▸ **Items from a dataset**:
+ + + + + + +
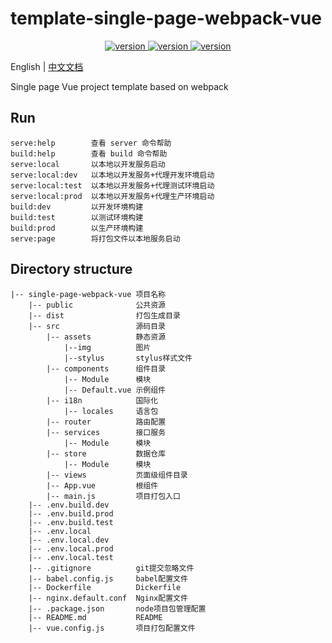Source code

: # template-single-page-webpack-vue

<p align="center">
    <a href="https://github.com/misitebao/template-multi-page-vue-ssr" target="_blank" rel="noopener noreferrer">
        <img src="https://img.shields.io/github/repo-size/misitebao/template-single-page-webpack-vue?style=for-the-badge" alt="version"/>
    </a>
    <a href="https://github.com/misitebao/template-multi-page-vue-ssr" target="_blank" rel="noopener noreferrer">
        <img src="https://img.shields.io/github/v/release/misitebao/template-single-page-webpack-vue?style=for-the-badge" alt="version"/>
    </a>
    <a href="https://github.com/misitebao/template-multi-page-vue-ssr" target="_blank" rel="noopener noreferrer">
        <img src="https://img.shields.io/github/license/misitebao/template-single-page-webpack-vue?style=for-the-badge" alt="version"/>
    </a>
</p>

English | [中文文档](README_zh.md)

Single page Vue project template based on webpack

## Run

```
serve:help        查看 server 命令帮助
build:help        查看 build 命令帮助
serve:local       以本地以开发服务启动
serve:local:dev   以本地以开发服务+代理开发环境启动
serve:local:test  以本地以开发服务+代理测试环境启动
serve:local:prod  以本地以开发服务+代理生产环境启动
build:dev         以开发环境构建
build:test        以测试环境构建
build:prod        以生产环境构建
serve:page        将打包文件以本地服务启动
```

## Directory structure

```
|-- single-page-webpack-vue 项目名称
    |-- public              公共资源
    |-- dist                打包生成目录
    |-- src                 源码目录
        |-- assets          静态资源
            |--img          图片
            |--stylus       stylus样式文件
        |-- components      组件目录
            |-- Module      模块
            |-- Default.vue 示例组件
        |-- i18n            国际化
            |-- locales     语言包
        |-- router          路由配置
        |-- services        接口服务
            |-- Module      模块
        |-- store           数据仓库
            |-- Module      模块
        |-- views           页面级组件目录
        |-- App.vue         根组件
        |-- main.js         项目打包入口
    |-- .env.build.dev
    |-- .env.build.prod
    |-- .env.build.test
    |-- .env.local
    |-- .env.local.dev
    |-- .env.local.prod
    |-- .env.local.test
    |-- .gitignore          git提交忽略文件
    |-- babel.config.js     babel配置文件
    |-- Dockerfile          Dickerfile
    |-- nginx.default.conf  Nginx配置文件
    |-- .package.json       node项目包管理配置
    |-- README.md           README
    |-- vue.config.js       项目打包配置文件
```
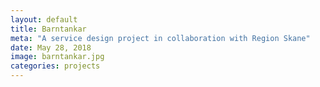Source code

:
 ```yaml
---
layout: default
title: Barntankar
meta: "A service design project in collaboration with Region Skane"
date: May 28, 2018
image: barntankar.jpg
categories: projects
---
```

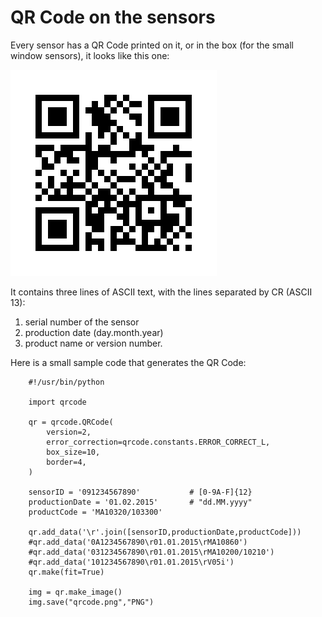 # QR Code on the sensors

Every sensor has a QR Code printed on it, or in the box (for the small window sensors), it looks like this one:

![QR Code](qrcode.png)

It contains three lines of ASCII text, with the lines separated by CR (ASCII 13):

1. serial number of the sensor
2. production date (day.month.year)
3. product name or version number.

Here is a small sample code that generates the QR Code:

```
    #!/usr/bin/python

    import qrcode

    qr = qrcode.QRCode(
        version=2,
        error_correction=qrcode.constants.ERROR_CORRECT_L,
        box_size=10,
        border=4,
    )

    sensorID = '091234567890'           # [0-9A-F]{12}
    productionDate = '01.02.2015'       # "dd.MM.yyyy"
    productCode = 'MA10320/103300'

    qr.add_data('\r'.join([sensorID,productionDate,productCode]))
    #qr.add_data('0A1234567890\r01.01.2015\rMA10860')
    #qr.add_data('031234567890\r01.01.2015\rMA10200/10210')
    #qr.add_data('101234567890\r01.01.2015\rV05i')
    qr.make(fit=True)

    img = qr.make_image()
    img.save("qrcode.png","PNG")
```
+ + + + + + +
▸ **TASK DESCRIPTION**: Nothing but a number should be given: the count of lines in the entries that contain the word "small".

▸ **SOLUTION TO THE EXERCISE**: 2